Data items:
■ ■ ■ ■ ■

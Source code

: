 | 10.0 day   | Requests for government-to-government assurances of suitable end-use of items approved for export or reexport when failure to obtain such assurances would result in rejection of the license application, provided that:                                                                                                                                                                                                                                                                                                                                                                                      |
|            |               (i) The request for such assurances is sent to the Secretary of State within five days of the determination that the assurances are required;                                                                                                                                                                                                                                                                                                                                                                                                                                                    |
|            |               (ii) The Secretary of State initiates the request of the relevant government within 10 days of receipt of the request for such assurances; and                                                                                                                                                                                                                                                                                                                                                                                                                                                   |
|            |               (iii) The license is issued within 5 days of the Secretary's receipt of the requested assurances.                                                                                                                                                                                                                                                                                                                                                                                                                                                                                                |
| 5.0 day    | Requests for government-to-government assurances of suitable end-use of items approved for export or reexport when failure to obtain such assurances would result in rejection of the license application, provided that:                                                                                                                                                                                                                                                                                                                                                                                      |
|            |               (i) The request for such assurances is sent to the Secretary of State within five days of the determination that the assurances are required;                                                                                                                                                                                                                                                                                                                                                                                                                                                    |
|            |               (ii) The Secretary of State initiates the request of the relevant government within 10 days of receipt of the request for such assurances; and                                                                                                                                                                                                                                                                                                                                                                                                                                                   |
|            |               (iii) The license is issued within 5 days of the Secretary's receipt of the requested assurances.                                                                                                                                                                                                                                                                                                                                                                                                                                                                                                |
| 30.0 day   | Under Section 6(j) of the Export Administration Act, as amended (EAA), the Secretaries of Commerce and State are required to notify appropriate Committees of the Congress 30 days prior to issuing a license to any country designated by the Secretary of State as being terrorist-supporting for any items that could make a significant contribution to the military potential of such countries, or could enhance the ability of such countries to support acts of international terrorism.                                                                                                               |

■ ■ ■ ■ ■

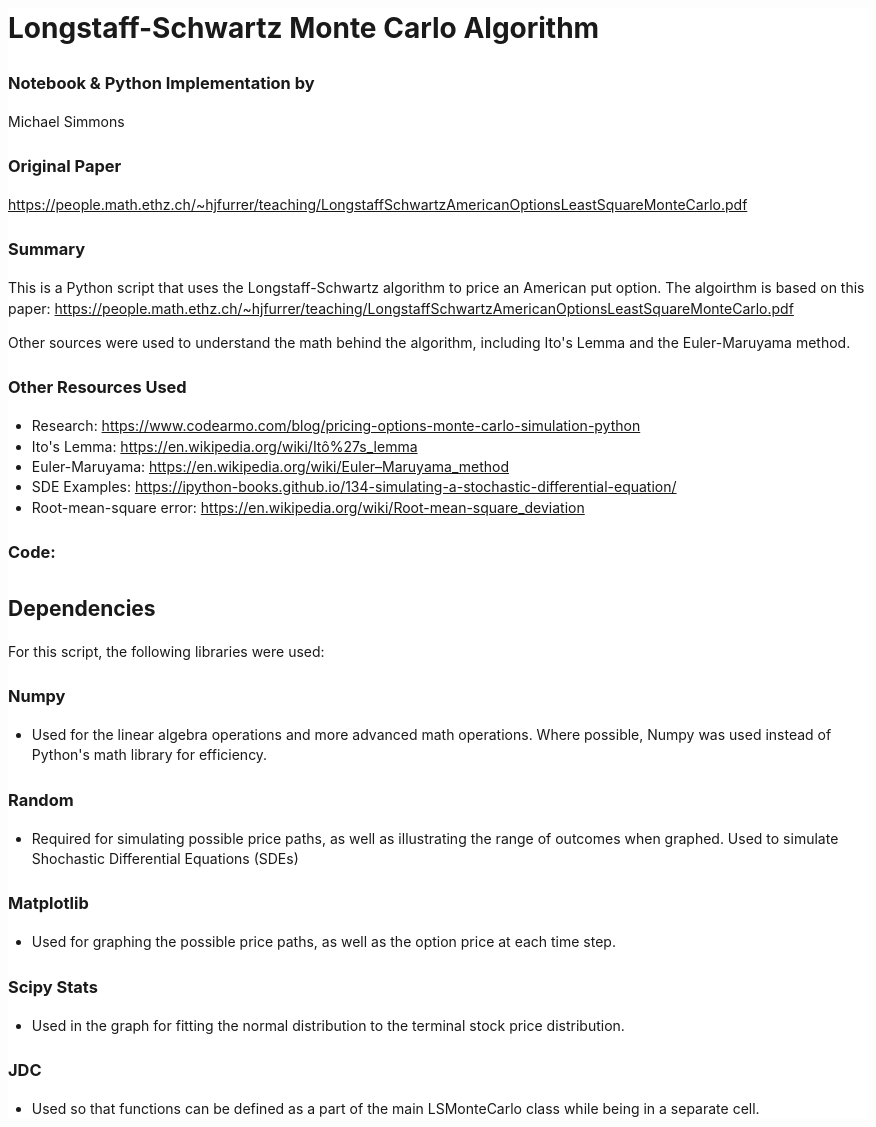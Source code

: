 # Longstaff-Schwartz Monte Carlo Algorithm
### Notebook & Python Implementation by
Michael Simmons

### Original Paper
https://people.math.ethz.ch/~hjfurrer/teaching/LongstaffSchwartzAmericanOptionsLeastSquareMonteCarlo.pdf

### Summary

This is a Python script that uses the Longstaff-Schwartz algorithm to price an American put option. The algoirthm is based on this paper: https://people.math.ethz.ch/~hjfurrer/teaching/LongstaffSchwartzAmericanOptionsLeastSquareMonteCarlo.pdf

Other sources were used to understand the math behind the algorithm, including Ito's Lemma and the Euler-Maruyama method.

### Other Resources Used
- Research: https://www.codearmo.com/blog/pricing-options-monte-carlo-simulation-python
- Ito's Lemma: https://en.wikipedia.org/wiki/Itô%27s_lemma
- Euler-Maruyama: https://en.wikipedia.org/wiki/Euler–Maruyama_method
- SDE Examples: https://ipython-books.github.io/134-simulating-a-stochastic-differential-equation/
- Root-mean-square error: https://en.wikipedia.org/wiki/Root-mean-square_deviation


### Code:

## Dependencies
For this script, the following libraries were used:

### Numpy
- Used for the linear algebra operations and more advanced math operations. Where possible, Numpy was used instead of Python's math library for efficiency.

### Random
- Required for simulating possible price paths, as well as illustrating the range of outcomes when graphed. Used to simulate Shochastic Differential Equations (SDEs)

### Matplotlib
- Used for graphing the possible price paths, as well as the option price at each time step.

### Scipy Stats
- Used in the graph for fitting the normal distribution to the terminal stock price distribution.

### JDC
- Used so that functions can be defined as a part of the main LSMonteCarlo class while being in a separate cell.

■ ■ ■ ■ ■

• [BRIEF]: Set down, exactly as they appear above, all lines from the one that has "For this script, the" down to the one that has "- Used so that", including those two and no others.

• [ANSWER TO THIS TASK]:
For this script, the following libraries were used:

### Numpy
- Used for the linear algebra operations and more advanced math operations. Where possible, Numpy was used instead of Python's math library for efficiency.

### Random
- Required for simulating possible price paths, as well as illustrating the range of outcomes when graphed. Used to simulate Shochastic Differential Equations (SDEs)

### Matplotlib
- Used for graphing the possible price paths, as well as the option price at each time step.

### Scipy Stats
- Used in the graph for fitting the normal distribution to the terminal stock price distribution.

### JDC
- Used so that functions can be defined as a part of the main LSMonteCarlo class while being in a separate cell.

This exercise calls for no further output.